- Task instructions
Pull every line holding the word "online" from the data below and copy it.

* * * *

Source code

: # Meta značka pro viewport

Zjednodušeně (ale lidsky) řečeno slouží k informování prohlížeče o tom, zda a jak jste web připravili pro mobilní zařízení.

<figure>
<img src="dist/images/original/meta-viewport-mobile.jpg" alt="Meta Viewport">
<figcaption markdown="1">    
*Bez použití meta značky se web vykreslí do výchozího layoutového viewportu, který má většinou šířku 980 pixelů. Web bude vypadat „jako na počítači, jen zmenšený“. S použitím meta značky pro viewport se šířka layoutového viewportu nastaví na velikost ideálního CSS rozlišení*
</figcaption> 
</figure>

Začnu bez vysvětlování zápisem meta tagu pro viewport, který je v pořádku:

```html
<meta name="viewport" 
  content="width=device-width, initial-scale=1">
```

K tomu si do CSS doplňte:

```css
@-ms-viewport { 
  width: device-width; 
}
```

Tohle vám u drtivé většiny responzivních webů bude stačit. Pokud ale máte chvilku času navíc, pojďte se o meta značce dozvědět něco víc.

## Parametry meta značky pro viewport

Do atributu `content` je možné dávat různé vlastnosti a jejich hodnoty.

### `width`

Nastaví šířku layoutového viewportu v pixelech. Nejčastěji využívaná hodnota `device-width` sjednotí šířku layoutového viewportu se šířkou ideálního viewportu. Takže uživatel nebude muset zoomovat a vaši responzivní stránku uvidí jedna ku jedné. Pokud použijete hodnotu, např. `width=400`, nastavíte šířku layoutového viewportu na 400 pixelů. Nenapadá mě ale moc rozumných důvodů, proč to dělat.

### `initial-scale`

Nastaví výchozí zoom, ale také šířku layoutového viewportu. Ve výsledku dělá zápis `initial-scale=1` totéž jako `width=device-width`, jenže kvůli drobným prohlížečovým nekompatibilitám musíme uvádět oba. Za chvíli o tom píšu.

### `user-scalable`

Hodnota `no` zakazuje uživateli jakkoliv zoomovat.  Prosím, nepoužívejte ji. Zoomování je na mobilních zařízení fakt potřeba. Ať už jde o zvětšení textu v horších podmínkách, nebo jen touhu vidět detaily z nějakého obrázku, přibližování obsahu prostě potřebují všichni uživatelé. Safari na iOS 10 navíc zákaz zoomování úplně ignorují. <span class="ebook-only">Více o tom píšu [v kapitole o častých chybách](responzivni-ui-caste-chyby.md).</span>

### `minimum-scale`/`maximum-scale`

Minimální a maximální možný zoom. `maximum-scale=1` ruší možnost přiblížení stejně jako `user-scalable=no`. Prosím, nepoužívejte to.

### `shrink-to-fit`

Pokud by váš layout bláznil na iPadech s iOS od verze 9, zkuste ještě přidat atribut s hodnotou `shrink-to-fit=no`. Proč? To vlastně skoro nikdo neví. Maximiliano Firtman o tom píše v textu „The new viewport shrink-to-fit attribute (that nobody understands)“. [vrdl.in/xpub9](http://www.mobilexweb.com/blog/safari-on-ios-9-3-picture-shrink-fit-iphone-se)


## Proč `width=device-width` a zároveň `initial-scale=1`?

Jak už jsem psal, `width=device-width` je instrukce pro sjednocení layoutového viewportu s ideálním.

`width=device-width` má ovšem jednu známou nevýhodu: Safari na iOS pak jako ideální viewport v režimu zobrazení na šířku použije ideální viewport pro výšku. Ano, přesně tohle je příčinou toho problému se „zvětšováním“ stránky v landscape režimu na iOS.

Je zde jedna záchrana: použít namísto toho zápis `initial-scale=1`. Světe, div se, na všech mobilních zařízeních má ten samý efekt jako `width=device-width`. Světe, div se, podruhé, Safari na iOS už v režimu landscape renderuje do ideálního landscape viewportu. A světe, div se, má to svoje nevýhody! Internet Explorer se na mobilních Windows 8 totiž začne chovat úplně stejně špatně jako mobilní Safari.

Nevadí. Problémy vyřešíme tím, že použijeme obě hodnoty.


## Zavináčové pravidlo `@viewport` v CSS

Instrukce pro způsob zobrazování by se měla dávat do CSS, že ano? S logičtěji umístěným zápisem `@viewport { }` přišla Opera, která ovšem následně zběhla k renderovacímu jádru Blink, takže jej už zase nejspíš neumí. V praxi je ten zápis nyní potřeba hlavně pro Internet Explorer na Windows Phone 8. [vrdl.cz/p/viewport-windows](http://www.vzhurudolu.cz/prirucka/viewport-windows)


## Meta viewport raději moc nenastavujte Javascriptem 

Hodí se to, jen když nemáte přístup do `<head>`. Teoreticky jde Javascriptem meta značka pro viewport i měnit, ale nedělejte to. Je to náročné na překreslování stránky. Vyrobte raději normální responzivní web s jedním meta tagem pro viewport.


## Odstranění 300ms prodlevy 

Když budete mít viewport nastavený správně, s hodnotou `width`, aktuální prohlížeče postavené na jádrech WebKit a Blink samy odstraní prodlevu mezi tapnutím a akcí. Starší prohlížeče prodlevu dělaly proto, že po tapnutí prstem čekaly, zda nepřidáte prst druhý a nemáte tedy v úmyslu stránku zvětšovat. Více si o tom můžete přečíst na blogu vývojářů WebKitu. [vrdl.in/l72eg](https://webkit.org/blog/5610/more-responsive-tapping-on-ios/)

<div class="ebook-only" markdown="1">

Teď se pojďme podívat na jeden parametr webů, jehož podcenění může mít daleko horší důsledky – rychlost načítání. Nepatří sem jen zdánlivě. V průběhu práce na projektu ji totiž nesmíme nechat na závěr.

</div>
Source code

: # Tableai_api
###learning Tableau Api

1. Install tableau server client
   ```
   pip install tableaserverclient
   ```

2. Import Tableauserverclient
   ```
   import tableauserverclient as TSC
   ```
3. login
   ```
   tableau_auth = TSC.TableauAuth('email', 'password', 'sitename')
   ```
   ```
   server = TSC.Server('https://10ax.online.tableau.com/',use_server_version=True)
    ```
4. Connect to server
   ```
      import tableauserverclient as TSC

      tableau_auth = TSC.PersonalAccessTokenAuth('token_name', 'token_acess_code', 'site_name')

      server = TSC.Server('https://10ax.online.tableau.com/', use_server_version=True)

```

* * * *

- Final answer
   server = TSC.Server('https://10ax.online.tableau.com/',use_server_version=True)
      server = TSC.Server('https://10ax.online.tableau.com/', use_server_version=True)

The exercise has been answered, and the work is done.